あくいの孫

25歳でまだ大学生やってる人間です

恋愛観論壇その壱(仮)

 僕は自分の恋愛が下手くそだ。恋愛の上手い下手を何をもって決めるかはわからないが、他人の恋愛をかいがいしく世話したり、付き合えもしなさそうな女性と頻繁に会っていたりと、そんなことをしている暇があるならマッチングアプリに勤しめよ。ともかく、自分の恋愛が、少なくとも中学生以降これまで実っていない現状を考えると、自分の恋愛が下手くそと言って差し支えないだろう。

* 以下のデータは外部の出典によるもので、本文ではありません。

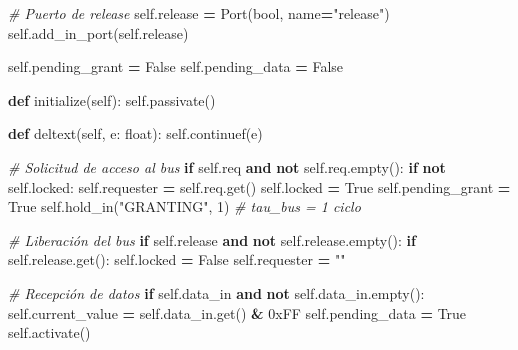 \documentclass[12pt,oneside]{templates/unerthesis}
\newenvironment{Shaded}{\begin{snugshade}}{\end{snugshade}}
\newcommand{\BaseNTok}[1]{\textcolor[rgb]{0.00,0.00,0.81}{#1}}
\newcommand{\BuiltInTok}[1]{#1}
\newcommand{\CommentTok}[1]{\textcolor[rgb]{0.56,0.35,0.01}{\textit{#1}}}
\newcommand{\ControlFlowTok}[1]{\textcolor[rgb]{0.13,0.29,0.53}{\textbf{#1}}}
\newcommand{\DecValTok}[1]{\textcolor[rgb]{0.00,0.00,0.81}{#1}}
\newcommand{\KeywordTok}[1]{\textcolor[rgb]{0.13,0.29,0.53}{\textbf{#1}}}
\newcommand{\NormalTok}[1]{#1}
\newcommand{\OperatorTok}[1]{\textcolor[rgb]{0.81,0.36,0.00}{\textbf{#1}}}
\newcommand{\StringTok}[1]{\textcolor[rgb]{0.31,0.60,0.02}{#1}}
\newcommand{\VariableTok}[1]{\textcolor[rgb]{0.00,0.00,0.00}{#1}}
\begin{document}
\begin{Shaded}
\begin{Highlighting}[]
        \CommentTok{\# Puerto de release}
        \VariableTok{self}\NormalTok{.release }\OperatorTok{=}\NormalTok{ Port(}\BuiltInTok{bool}\NormalTok{, name}\OperatorTok{=}\StringTok{"release"}\NormalTok{)}
        \VariableTok{self}\NormalTok{.add\_in\_port(}\VariableTok{self}\NormalTok{.release)}
        
        \VariableTok{self}\NormalTok{.pending\_grant }\OperatorTok{=} \VariableTok{False}
        \VariableTok{self}\NormalTok{.pending\_data }\OperatorTok{=} \VariableTok{False}
    
    \KeywordTok{def}\NormalTok{ initialize(}\VariableTok{self}\NormalTok{):}
        \VariableTok{self}\NormalTok{.passivate()}
    
    \KeywordTok{def}\NormalTok{ deltext(}\VariableTok{self}\NormalTok{, e: }\BuiltInTok{float}\NormalTok{):}
        \VariableTok{self}\NormalTok{.continuef(e)}
        
        \CommentTok{\# Solicitud de acceso al bus}
        \ControlFlowTok{if} \VariableTok{self}\NormalTok{.req }\KeywordTok{and} \KeywordTok{not} \VariableTok{self}\NormalTok{.req.empty():}
            \ControlFlowTok{if} \KeywordTok{not} \VariableTok{self}\NormalTok{.locked:}
                \VariableTok{self}\NormalTok{.requester }\OperatorTok{=} \VariableTok{self}\NormalTok{.req.get()}
                \VariableTok{self}\NormalTok{.locked }\OperatorTok{=} \VariableTok{True}
                \VariableTok{self}\NormalTok{.pending\_grant }\OperatorTok{=} \VariableTok{True}
                \VariableTok{self}\NormalTok{.hold\_in(}\StringTok{"GRANTING"}\NormalTok{, }\DecValTok{1}\NormalTok{)  }\CommentTok{\# tau\_bus = 1 ciclo}
        
        \CommentTok{\# Liberación del bus}
        \ControlFlowTok{if} \VariableTok{self}\NormalTok{.release }\KeywordTok{and} \KeywordTok{not} \VariableTok{self}\NormalTok{.release.empty():}
            \ControlFlowTok{if} \VariableTok{self}\NormalTok{.release.get():}
                \VariableTok{self}\NormalTok{.locked }\OperatorTok{=} \VariableTok{False}
                \VariableTok{self}\NormalTok{.requester }\OperatorTok{=} \StringTok{""}
        
        \CommentTok{\# Recepción de datos}
        \ControlFlowTok{if} \VariableTok{self}\NormalTok{.data\_in }\KeywordTok{and} \KeywordTok{not} \VariableTok{self}\NormalTok{.data\_in.empty():}
            \VariableTok{self}\NormalTok{.current\_value }\OperatorTok{=} \VariableTok{self}\NormalTok{.data\_in.get() }\OperatorTok{\&} \BaseNTok{0xFF}
            \VariableTok{self}\NormalTok{.pending\_data }\OperatorTok{=} \VariableTok{True}
            \VariableTok{self}\NormalTok{.activate()}
    

\end{Highlighting}
\end{Shaded}
\end{document}
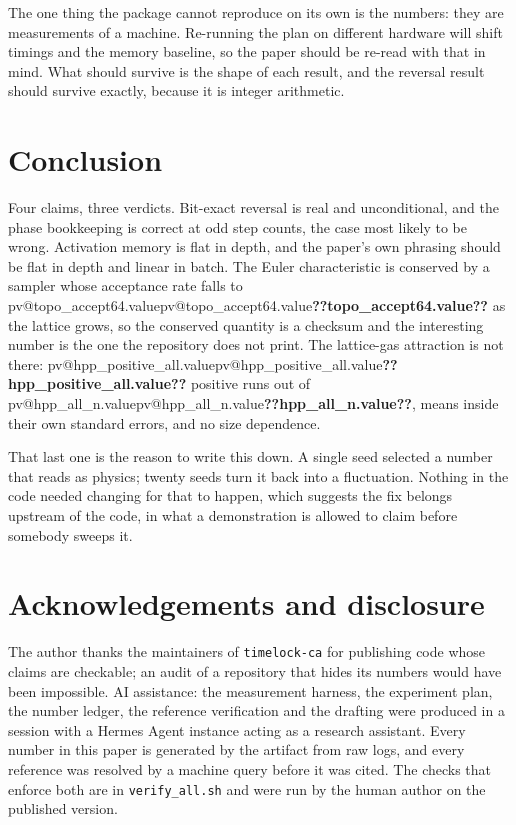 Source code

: \documentclass[11pt,a4paper]{article}
\makeatletter
\newcommand{\val}[1]{\ifcsname pv@#1\endcsname\csname pv@#1\endcsname\else\textbf{??#1??}\fi}
\makeatother
\begin{document}
The one thing the package cannot reproduce on its own is the numbers: they are measurements of a
machine. Re-running the plan on different hardware will shift timings and the memory baseline, so
the paper should be re-read with that in mind. What should survive is the shape of each result,
and the reversal result should survive exactly, because it is integer arithmetic.

\section{Conclusion}

Four claims, three verdicts. Bit-exact reversal is real and unconditional, and the phase
bookkeeping is correct at odd step counts, the case most likely to be wrong. Activation memory is
flat in depth, and the paper's own phrasing should be flat in depth and linear in batch. The
Euler characteristic is conserved by a sampler whose acceptance rate falls to
\val{topo_accept64.value} as the lattice grows, so the conserved quantity is a checksum and the
interesting number is the one the repository does not print. The lattice-gas attraction is not
there: \val{hpp_positive_all.value} positive runs out of \val{hpp_all_n.value}, means inside their
own standard errors, and no size dependence.

That last one is the reason to write this down. A single seed selected a number that reads as
physics; twenty seeds turn it back into a fluctuation. Nothing in the code needed changing for
that to happen, which suggests the fix belongs upstream of the code, in what a demonstration is
allowed to claim before somebody sweeps it.

\section*{Acknowledgements and disclosure}

The author thanks the maintainers of \texttt{timelock-ca} for publishing code whose claims are
checkable; an audit of a repository that hides its numbers would have been impossible. AI
assistance: the measurement harness, the experiment plan, the number ledger, the reference
verification and the drafting were produced in a session with a Hermes Agent instance acting as a
research assistant. Every number in this paper is generated by the artifact from raw logs, and
every reference was resolved by a machine query before it was cited. The checks that enforce both
are in \texttt{verify\_all.sh} and were run by the human author on the published version.
\end{document}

 最近武井と飯塚(大学でのゼミの同期)とご飯に行った。お好み焼きの予定だったが、なぜかその日は行きたいところが軒並み休業中だったので、仕方なく近くにあったエスニックの店に入った。それぞれ頼みたいフォーを頼んだあと、急に武井から「あくいって毎回、”クラスで一番かわいい娘”しか狙わないよね」と言われた。武井とはよく二人で恋愛相談というか、最近好きな人いない?何もない?そうですか、というやりとりをしているので、逆になんかあった時も話している。もちろんそのときに写真も見せることになるのだが、見せる度にそんなことを言われていた。飯塚にも教えて一緒にバカにしてやろうというのだろう。

「そういう深窓の、女の人?を狙うのはみんな中学か高校で卒業するんだよ」
「令嬢な。おれは高校が男子校だったから、まだ大丈夫」
「高校にいたの6年前でしょ。もう高校の3年分は取り返してんじゃん」
「うるさい」

武井は言葉が荒い割に、妙に核心を突いてくる。熱血ヤンキーか。飯塚はずっとそれを聞いて笑っている。

「しょうがないだろ。気になるんだから。」
「普通は、そういうのを理解して、だんだん自分のちょうどいいとこを探していくんだよ。いつまで夢見てんのさ」
「誰もが目を奪われてく完璧で究極のアイドル見つけたいんでしょ」
「それ金輪際現れないじゃん」

飯塚はぽろっと、こういうパンチラインを打ってくる。上手いのがさらに腹立つ。

 なんて馬鹿話をしていて、ふと昔、唯一付き合った中学生のときの彼女を思い出す。その子のことはめっちゃかわいいと思っていたし、だから付き合った。でもクラスの友達から、しきりに、「あんまかわいくなくね?笑笑」って言われ続けた。言われ続けて、だんだんと彼女の顔が直視できなくなった。バカにされるのがなによりきつかった。結局、適当な理由を付けて別れた。

 このことを二人に話すと、飯塚が
「それすごいわかる。例えば部活の先輩に恋愛相談をするとき、写真見せてって言われて見せたときに、あんまり可愛くないと、あ~みたいな顔されるの、けっこう腹立つよね」
と返してくれた。この例えにも自分は覚えがある。バイト先のバーで、ちょっと仲の良い常連さんに恋愛相談をさせられたとき、あんまり顔が可愛くなくて、あ~みたいな顔をされてから、できるだけ写真を見せないようにしてるし、もう適当な人を選んで見せているところがある。写真の人には申し訳ない。
 すると、武井が
「それ、女子でもあるよ。女子が写真見せたときは、その後絶対大学は?とか会社の話とかになるの、男子は見た目だけど、女子は社会性みたいなところで評価わかれる。いくら顔がかっこよくても、実はアルバイトしかしてなくて...ってなるとあ~ってなる。逆に顔がそんなに良くなくても大学とか会社がよかったりすると、いい人捕まえたね!ってなる。」
思わず、はぁなるほど!と言っていた。今思えば昔からあるあるのように語られる事象だが、自分事として考えると、思わず膝を打ちたくなるものだ。
「女子は、自分の最低限いける生理的対象から、付き合う相手を選んでいくんだよ」
「でもそれは、ある程度顔が整っていたり、学歴とか収入とかがあったり、持っている人の感覚じゃないの?武井さん顔整ってるし」
「え~、ほんと~?そういうことさらっと言ってくれるから飯塚好き!」
何の話だよ。酔ってんか。酔ってんだろ。
 そのある程度持っているとして、とりあえず僕、あくい自身が今後どうするべきかは、なんとなく定まった。これ以上、おっさん相手にかわいい娘を売りつけるために嘘をつくところは止めよう。